Extracted data entries:
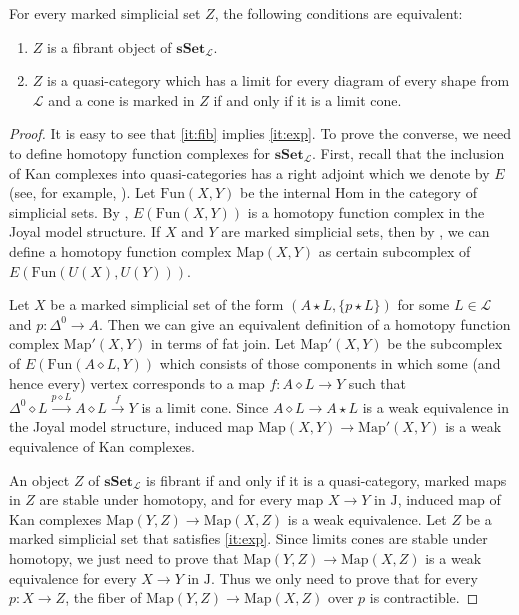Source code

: \documentclass[reqno]{amsart}
\theoremstyle{definition}
\theoremstyle{remark}
\newcommand{\cat}[1]{\mathbf{#1}}
\newcommand{\sSet}{\cat{sSet}}
\newcommand{\join}{\star}
\newcommand{\fjoin}{\diamond}
\newcommand{\Map}{\mathrm{Map}}
\newcommand{\Fun}{\mathrm{Fun}}
\newcommand{\J}{\mathrm{J}}
\numberwithin{figure}{section}
\begin{document}
\begin{prop}
For every marked simplicial set $Z$, the following conditions are equivalent:
\begin{enumerate}
\item \label{it:fib} $Z$ is a fibrant object of $\sSet_\mathcal{L}$.
\item \label{it:exp} $Z$ is a quasi-category which has a limit for every diagram of every shape from $\mathcal{L}$ and a cone is marked in $Z$ if and only if it is a limit cone.
\end{enumerate}
\end{prop}
\begin{proof}
It is easy to see that \eqref{it:fib} implies \eqref{it:exp}.
To prove the converse, we need to define homotopy function complexes for $\sSet_\mathcal{L}$.
First, recall that the inclusion of Kan complexes into quasi-categories has a right adjoint which we denote by $E$ (see, for example, \cite[Proposition~1.2.5.3]{lurie-topos}).
Let $\Fun(X,Y)$ be the internal Hom in the category of simplicial sets.
By \cite[Corollary~3.1.4.4]{lurie-topos}, $E(\Fun(X,Y))$ is a homotopy function complex in the Joyal model structure.
If $X$ and $Y$ are marked simplicial sets, then by , we can define a homotopy function complex $\Map(X,Y)$ as certain subcomplex of $E(\Fun(U(X),U(Y)))$.

Let $X$ be a marked simplicial set of the form $(A \join L, \{ p \join L \})$ for some $L \in \mathcal{L}$ and $p : \Delta^0 \to A$.
Then we can give an equivalent definition of a homotopy function complex $\Map'(X,Y)$ in terms of fat join.
Let $\Map'(X,Y)$ be the subcomplex of $E(\Fun(A \fjoin L, Y))$ which consists of those components in which some (and hence every) vertex
corresponds to a map $f : A \fjoin L \to Y$ such that $\Delta^0 \fjoin L \xrightarrow{p \fjoin L} A \fjoin L \xrightarrow{f} Y$ is a limit cone.
Since $A \fjoin L \to A \join L$ is a weak equivalence in the Joyal model structure, induced map $\Map(X,Y) \to \Map'(X,Y)$ is a weak equivalence of Kan complexes.

An object $Z$ of $\sSet_\mathcal{L}$ is fibrant if and only if it is a quasi-category, marked maps in $Z$ are stable under homotopy,
and for every map $X \to Y$ in $\J$, induced map of Kan complexes $\Map(Y,Z) \to \Map(X,Z)$ is a weak equivalence.
Let $Z$ be a marked simplicial set that satisfies \eqref{it:exp}.
Since limits cones are stable under homotopy, we just need to prove that $\Map(Y,Z) \to \Map(X,Z)$ is a weak equivalence for every $X \to Y$ in $\J$.
Thus we only need to prove that for every $p : X \to Z$, the fiber of $\Map(Y,Z) \to \Map(X,Z)$ over $p$ is contractible.


\end{proof}
\end{document}
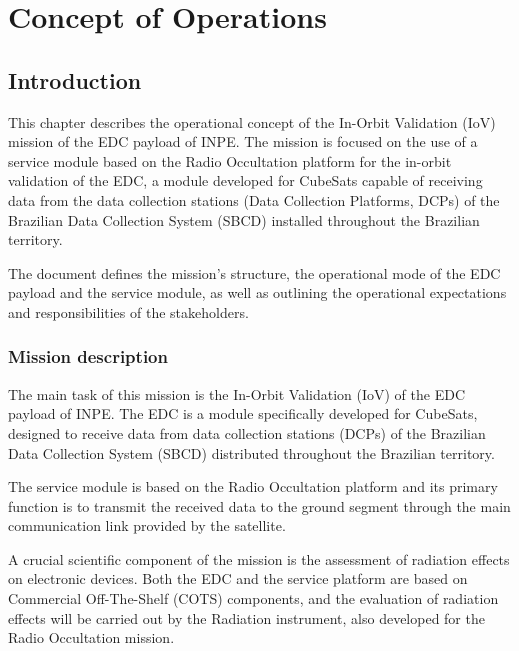 %
%
%
%
%

%
%
%
%
%

\chapter{Concept of Operations} \label{ch:conops}

\section{Introduction}

This chapter describes the operational concept of the In-Orbit Validation (IoV) mission of the EDC payload of INPE. The mission is focused on the use of a service module based on the Radio Occultation platform for the in-orbit validation of the EDC, a module developed for CubeSats capable of receiving data from the data collection stations (Data Collection Platforms, DCPs) of the Brazilian Data Collection System (SBCD) installed throughout the Brazilian territory.

The document defines the mission's structure, the operational mode of the EDC payload and the service module, as well as outlining the operational expectations and responsibilities of the stakeholders.

\subsection{Mission description}

The main task of this mission is the In-Orbit Validation (IoV) of the EDC payload of INPE. The EDC is a module specifically developed for CubeSats, designed to receive data from data collection stations (DCPs) of the Brazilian Data Collection System (SBCD) distributed throughout the Brazilian territory.

The service module is based on the Radio Occultation platform and its primary function is to transmit the received data to the ground segment through the main communication link provided by the satellite.

A crucial scientific component of the mission is the assessment of radiation effects on electronic devices. Both the EDC and the service platform are based on Commercial Off-The-Shelf (COTS) components, and the evaluation of radiation effects will be carried out by the Radiation instrument, also developed for the Radio Occultation mission.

# Exercise objective
Please output the records above exactly, without the pictures.

# Solution
Source code

: \documentclass[reqno]{amsart}
\theoremstyle{definition}
\theoremstyle{remark}
\newcommand{\cat}[1]{\mathbf{#1}}
\newcommand{\sSet}{\cat{sSet}}
\newcommand{\join}{\star}
\newcommand{\fjoin}{\diamond}
\newcommand{\Map}{\mathrm{Map}}
\newcommand{\Fun}{\mathrm{Fun}}
\newcommand{\J}{\mathrm{J}}
\numberwithin{figure}{section}
\begin{document}
\begin{prop}
For every marked simplicial set $Z$, the following conditions are equivalent:
\begin{enumerate}
\item \label{it:fib} $Z$ is a fibrant object of $\sSet_\mathcal{L}$.
\item \label{it:exp} $Z$ is a quasi-category which has a limit for every diagram of every shape from $\mathcal{L}$ and a cone is marked in $Z$ if and only if it is a limit cone.
\end{enumerate}
\end{prop}
\begin{proof}
It is easy to see that \eqref{it:fib} implies \eqref{it:exp}.
To prove the converse, we need to define homotopy function complexes for $\sSet_\mathcal{L}$.
First, recall that the inclusion of Kan complexes into quasi-categories has a right adjoint which we denote by $E$ (see, for example, \cite[Proposition~1.2.5.3]{lurie-topos}).
Let $\Fun(X,Y)$ be the internal Hom in the category of simplicial sets.
By \cite[Corollary~3.1.4.4]{lurie-topos}, $E(\Fun(X,Y))$ is a homotopy function complex in the Joyal model structure.
If $X$ and $Y$ are marked simplicial sets, then by , we can define a homotopy function complex $\Map(X,Y)$ as certain subcomplex of $E(\Fun(U(X),U(Y)))$.

Let $X$ be a marked simplicial set of the form $(A \join L, \{ p \join L \})$ for some $L \in \mathcal{L}$ and $p : \Delta^0 \to A$.
Then we can give an equivalent definition of a homotopy function complex $\Map'(X,Y)$ in terms of fat join.
Let $\Map'(X,Y)$ be the subcomplex of $E(\Fun(A \fjoin L, Y))$ which consists of those components in which some (and hence every) vertex
corresponds to a map $f : A \fjoin L \to Y$ such that $\Delta^0 \fjoin L \xrightarrow{p \fjoin L} A \fjoin L \xrightarrow{f} Y$ is a limit cone.
Since $A \fjoin L \to A \join L$ is a weak equivalence in the Joyal model structure, induced map $\Map(X,Y) \to \Map'(X,Y)$ is a weak equivalence of Kan complexes.

An object $Z$ of $\sSet_\mathcal{L}$ is fibrant if and only if it is a quasi-category, marked maps in $Z$ are stable under homotopy,
and for every map $X \to Y$ in $\J$, induced map of Kan complexes $\Map(Y,Z) \to \Map(X,Z)$ is a weak equivalence.
Let $Z$ be a marked simplicial set that satisfies \eqref{it:exp}.
Since limits cones are stable under homotopy, we just need to prove that $\Map(Y,Z) \to \Map(X,Z)$ is a weak equivalence for every $X \to Y$ in $\J$.
Thus we only need to prove that for every $p : X \to Z$, the fiber of $\Map(Y,Z) \to \Map(X,Z)$ over $p$ is contractible.


\end{proof}
\end{document}
 %
%
%
%
%

%
%
%
%
%

\chapter{Concept of Operations} \label{ch:conops}

\section{Introduction}

This chapter describes the operational concept of the In-Orbit Validation (IoV) mission of the EDC payload of INPE. The mission is focused on the use of a service module based on the Radio Occultation platform for the in-orbit validation of the EDC, a module developed for CubeSats capable of receiving data from the data collection stations (Data Collection Platforms, DCPs) of the Brazilian Data Collection System (SBCD) installed throughout the Brazilian territory.

The document defines the mission's structure, the operational mode of the EDC payload and the service module, as well as outlining the operational expectations and responsibilities of the stakeholders.

\subsection{Mission description}

The main task of this mission is the In-Orbit Validation (IoV) of the EDC payload of INPE. The EDC is a module specifically developed for CubeSats, designed to receive data from data collection stations (DCPs) of the Brazilian Data Collection System (SBCD) distributed throughout the Brazilian territory.

The service module is based on the Radio Occultation platform and its primary function is to transmit the received data to the ground segment through the main communication link provided by the satellite.

A crucial scientific component of the mission is the assessment of radiation effects on electronic devices. Both the EDC and the service platform are based on Commercial Off-The-Shelf (COTS) components, and the evaluation of radiation effects will be carried out by the Radiation instrument, also developed for the Radio Occultation mission.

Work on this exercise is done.